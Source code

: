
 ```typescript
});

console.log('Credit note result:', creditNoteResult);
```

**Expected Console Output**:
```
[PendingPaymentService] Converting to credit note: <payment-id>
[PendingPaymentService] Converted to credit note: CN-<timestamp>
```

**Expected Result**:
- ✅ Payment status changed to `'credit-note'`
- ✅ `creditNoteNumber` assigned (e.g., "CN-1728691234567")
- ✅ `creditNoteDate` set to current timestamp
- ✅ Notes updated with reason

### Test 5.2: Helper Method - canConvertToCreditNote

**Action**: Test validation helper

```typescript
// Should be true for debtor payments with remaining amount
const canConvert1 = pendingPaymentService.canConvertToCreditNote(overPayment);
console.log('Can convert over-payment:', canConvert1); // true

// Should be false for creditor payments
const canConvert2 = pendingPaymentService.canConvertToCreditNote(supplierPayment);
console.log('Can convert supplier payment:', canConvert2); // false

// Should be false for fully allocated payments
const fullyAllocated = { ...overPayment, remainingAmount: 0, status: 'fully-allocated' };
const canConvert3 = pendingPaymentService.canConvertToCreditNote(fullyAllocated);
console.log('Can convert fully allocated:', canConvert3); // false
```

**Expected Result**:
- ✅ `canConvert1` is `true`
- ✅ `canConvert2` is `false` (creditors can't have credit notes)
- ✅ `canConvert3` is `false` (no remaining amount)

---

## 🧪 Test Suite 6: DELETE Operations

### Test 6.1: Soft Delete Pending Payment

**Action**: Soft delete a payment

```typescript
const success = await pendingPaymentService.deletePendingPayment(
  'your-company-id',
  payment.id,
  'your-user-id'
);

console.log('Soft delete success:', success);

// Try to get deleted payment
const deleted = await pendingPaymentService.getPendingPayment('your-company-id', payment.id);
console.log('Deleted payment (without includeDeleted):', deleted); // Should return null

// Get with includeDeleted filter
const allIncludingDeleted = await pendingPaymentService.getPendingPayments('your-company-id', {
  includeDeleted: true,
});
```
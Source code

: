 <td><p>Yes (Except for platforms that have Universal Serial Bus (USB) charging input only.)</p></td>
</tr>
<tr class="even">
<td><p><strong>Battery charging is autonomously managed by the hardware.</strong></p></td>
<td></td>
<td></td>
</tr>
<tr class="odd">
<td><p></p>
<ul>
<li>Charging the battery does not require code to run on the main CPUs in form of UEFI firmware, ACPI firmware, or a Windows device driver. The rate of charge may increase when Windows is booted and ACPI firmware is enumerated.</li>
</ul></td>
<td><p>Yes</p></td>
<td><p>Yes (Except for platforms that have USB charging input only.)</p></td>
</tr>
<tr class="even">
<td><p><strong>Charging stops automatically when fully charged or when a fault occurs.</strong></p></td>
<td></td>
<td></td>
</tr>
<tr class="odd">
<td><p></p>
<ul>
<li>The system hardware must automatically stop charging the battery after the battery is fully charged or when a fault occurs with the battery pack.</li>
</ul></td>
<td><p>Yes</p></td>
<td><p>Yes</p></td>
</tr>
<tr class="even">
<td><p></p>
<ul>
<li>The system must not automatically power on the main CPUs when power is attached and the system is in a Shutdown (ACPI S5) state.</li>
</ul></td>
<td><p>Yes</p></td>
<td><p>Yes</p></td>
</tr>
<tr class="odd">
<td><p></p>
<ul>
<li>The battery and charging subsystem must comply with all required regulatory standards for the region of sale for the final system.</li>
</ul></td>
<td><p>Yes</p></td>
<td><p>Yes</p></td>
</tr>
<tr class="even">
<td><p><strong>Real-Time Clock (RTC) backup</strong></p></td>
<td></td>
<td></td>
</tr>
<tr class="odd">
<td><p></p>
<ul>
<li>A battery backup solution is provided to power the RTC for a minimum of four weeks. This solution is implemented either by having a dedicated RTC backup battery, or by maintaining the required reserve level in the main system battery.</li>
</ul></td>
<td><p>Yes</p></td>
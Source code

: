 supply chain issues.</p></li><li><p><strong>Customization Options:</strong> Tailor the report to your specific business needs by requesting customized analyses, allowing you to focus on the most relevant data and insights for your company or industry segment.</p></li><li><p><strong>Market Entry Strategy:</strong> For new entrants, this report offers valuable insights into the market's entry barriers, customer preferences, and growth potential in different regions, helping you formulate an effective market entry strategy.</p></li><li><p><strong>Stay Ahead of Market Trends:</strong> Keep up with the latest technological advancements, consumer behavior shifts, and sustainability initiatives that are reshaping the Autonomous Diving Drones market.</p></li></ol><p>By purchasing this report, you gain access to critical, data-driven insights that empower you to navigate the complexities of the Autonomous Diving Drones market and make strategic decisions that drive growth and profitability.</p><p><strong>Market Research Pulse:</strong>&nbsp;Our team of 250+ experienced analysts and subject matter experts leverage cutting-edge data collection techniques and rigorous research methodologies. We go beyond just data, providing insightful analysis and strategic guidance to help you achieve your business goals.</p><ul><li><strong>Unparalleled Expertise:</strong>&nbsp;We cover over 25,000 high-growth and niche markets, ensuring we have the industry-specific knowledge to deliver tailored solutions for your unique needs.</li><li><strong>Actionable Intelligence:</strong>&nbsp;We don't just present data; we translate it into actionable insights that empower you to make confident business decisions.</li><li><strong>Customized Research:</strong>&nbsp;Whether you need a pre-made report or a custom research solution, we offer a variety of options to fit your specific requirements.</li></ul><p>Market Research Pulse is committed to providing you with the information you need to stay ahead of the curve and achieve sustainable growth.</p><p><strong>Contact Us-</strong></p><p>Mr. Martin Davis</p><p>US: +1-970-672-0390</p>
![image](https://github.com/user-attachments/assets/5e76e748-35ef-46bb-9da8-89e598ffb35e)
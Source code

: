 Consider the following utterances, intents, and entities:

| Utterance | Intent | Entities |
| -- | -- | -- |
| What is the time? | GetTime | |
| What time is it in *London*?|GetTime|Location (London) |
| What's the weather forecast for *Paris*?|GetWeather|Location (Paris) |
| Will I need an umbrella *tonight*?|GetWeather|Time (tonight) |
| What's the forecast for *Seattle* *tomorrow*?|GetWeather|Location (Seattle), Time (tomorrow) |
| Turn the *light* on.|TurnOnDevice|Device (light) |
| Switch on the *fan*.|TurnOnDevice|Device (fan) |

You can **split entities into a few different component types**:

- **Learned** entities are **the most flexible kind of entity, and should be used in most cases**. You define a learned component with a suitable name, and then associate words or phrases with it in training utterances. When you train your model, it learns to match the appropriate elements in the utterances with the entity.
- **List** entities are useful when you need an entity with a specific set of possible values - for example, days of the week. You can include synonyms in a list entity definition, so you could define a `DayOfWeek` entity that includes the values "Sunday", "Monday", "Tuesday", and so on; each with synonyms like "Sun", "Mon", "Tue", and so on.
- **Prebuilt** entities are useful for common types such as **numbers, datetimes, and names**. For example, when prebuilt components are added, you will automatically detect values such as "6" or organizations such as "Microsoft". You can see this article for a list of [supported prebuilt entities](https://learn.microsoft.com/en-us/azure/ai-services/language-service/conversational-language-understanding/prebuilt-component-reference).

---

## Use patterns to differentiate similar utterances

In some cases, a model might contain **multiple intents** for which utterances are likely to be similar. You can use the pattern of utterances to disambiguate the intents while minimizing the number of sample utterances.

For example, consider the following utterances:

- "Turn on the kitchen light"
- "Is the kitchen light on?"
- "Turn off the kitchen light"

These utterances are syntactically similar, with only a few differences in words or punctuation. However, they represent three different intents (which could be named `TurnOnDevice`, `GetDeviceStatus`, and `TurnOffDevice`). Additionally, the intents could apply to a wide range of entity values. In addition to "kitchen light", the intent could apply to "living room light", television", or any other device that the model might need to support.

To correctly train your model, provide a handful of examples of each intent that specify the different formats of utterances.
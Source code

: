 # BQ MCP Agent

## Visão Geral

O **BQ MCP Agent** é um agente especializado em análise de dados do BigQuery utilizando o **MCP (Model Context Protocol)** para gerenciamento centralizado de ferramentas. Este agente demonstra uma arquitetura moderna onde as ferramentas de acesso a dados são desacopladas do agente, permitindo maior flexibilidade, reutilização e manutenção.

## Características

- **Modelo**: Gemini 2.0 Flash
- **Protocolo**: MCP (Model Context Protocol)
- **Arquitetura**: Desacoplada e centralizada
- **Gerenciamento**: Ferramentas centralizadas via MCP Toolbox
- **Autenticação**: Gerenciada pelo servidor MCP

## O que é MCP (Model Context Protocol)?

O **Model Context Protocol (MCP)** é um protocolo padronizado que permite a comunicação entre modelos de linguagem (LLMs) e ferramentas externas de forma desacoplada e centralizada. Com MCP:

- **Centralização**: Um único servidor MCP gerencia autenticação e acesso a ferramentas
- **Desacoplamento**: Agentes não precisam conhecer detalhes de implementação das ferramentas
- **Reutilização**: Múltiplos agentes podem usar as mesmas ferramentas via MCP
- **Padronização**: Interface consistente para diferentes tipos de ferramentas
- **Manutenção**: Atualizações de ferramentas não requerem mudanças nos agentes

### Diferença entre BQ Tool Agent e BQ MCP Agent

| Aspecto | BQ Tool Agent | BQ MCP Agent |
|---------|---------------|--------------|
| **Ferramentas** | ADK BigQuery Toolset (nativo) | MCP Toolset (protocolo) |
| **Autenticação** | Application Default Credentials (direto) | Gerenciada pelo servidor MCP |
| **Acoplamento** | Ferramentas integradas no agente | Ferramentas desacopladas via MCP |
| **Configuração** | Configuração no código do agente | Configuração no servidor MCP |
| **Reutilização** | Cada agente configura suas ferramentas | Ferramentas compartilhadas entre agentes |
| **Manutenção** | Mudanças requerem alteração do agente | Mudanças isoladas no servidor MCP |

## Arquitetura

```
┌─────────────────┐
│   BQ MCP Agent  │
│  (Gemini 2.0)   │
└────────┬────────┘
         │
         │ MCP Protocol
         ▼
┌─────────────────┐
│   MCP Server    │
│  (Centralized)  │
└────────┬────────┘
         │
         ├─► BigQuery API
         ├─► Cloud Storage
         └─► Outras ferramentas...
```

== == ==

Check each line above for the string "CPUs" and show the ones that have it.

<li>Charging the battery does not require code to run on the main CPUs in form of UEFI firmware, ACPI firmware, or a Windows device driver. The rate of charge may increase when Windows is booted and ACPI firmware is enumerated.</li>
<li>The system must not automatically power on the main CPUs when power is attached and the system is in a Shutdown (ACPI S5) state.</li>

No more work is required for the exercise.